• **What to work on**:
Give back every record word for word, keeping the pictures out.

************

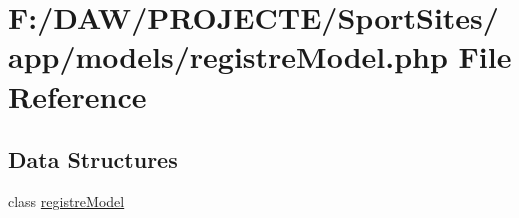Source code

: \hypertarget{registre_model_8php}{}\section{F\+:/\+D\+A\+W/\+P\+R\+O\+J\+E\+C\+T\+E/\+Sport\+Sites/app/models/registre\+Model.php File Reference}
\label{registre_model_8php}
\subsection*{Data Structures}
\begin{DoxyCompactItemize}
\item 
class \hyperlink{classregistre_model}{registre\+Model}
\end{DoxyCompactItemize}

************

• **Exercise output**:
Source code

: \hypertarget{registre_model_8php}{}\section{F\+:/\+D\+A\+W/\+P\+R\+O\+J\+E\+C\+T\+E/\+Sport\+Sites/app/models/registre\+Model.php File Reference}
\label{registre_model_8php}
\subsection*{Data Structures}
\begin{DoxyCompactItemize}
\item 
class \hyperlink{classregistre_model}{registre\+Model}
\end{DoxyCompactItemize}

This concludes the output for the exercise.